Nine of every 10 gang members in New Zealand have received a benefit or other welfare, costing the country $525 million between 1993 and 2014, a new report reveals.
Sixty per cent of children born to gang parents were abused or neglected, the report, by the Ministry of Social Development (MSD), also found.
In total, cycles of violence within gang families will cost New Zealand’s welfare system $714 million over their lifetimes.
The child abuse stat is very very sad, if not entirely surprising.
The challenge is not to demonise gangs, but to look at how one can can make gang life less attractive to its members or have gangs less involved in crime, more involved in work and less harmful to youth.
Police and Corrections Minister Judith Collins said gangs were a “huge driver” of child deaths and family violence, and tackling gangs would make a big difference to New Zealand’s poor record.

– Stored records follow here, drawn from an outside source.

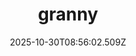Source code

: ---
title: "granny"
description: ""
image: "/uploads/photos/1761814562503-granny.webp"
display: "/uploads/photos/1761814562503-granny-display.webp"
thumbnail: "/uploads/photos/1761814562503-granny-thumb.webp"
width: 5122
height: 4000
featured: true
date: 2025-10-30T08:56:02.509Z
order: 5
---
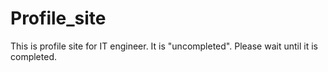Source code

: # Profile_site
This is profile site for IT engineer.
It is "uncompleted". Please wait until it is completed.
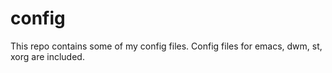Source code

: # config
This repo contains some of my config files. Config files for emacs,
dwm, st, xorg are included.
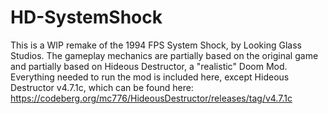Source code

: # HD-SystemShock
This is a WIP remake of the 1994 FPS System Shock, by Looking Glass Studios.  The gameplay mechanics are partially based on the original game and partially based on Hideous Destructor, a "realistic" Doom Mod.
Everything needed to run the mod is included here, except Hideous Destructor v4.7.1c, which can be found here: https://codeberg.org/mc776/HideousDestructor/releases/tag/v4.7.1c
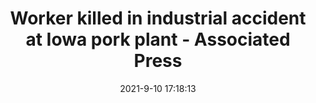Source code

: ---
"title": "Worker killed in industrial accident at Iowa pork plant - Associated Press"
"date": "2021-9-10 17:18:13"
"feed_name": "GOOGLENEWSINDUSTRIAL"
"feed_website": "https://news.google.com/search?q=industrial%2Bincident&hl=en-US&gl=US&ceid=US:en"
"feed_rss": "https://news.google.com/rss/search?q=industrial%2Bincident&hl=en-US&gl=US&ceid=US:en"
"link": "https://apnews.com/article/business-iowa-accidents-industrial-accidents-fort-dodge-f753886df294e0fed6a05549c8bda48b"
"file": "_posts/2021-1-1-005453974065dfe3f25a56cdbeed9e64776bccc8.md"
"accident": "1"
"drilling": "1"
"dead": "1"
"injured": "0"
---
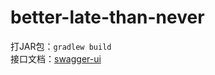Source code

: # better-late-than-never
打JAR包：`gradlew build`  
接口文档：[swagger-ui](http://localhost:523/swagger-ui.html)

“If you…look at the number of people in jail, they are almost invariably victims of family violence themselves somewhere along the line, and that’s what breeds violence.
“If we’re going to really make a dent in those figures….and help people save their lives, we’re going to have to deal with those gangs.”
With the nationwide prison muster reaching record levels, and over 30 per cent of the prison population affiliated with a gang, Collins said the Government’s work could also help to reduce the prison population.
You can’t (and shouldn’t) outlaw gangs. As Collins says the cycle is often generational. If you can provide the right incentives for gang members to get legal jobs and away from crime, then their kids will have a better chance.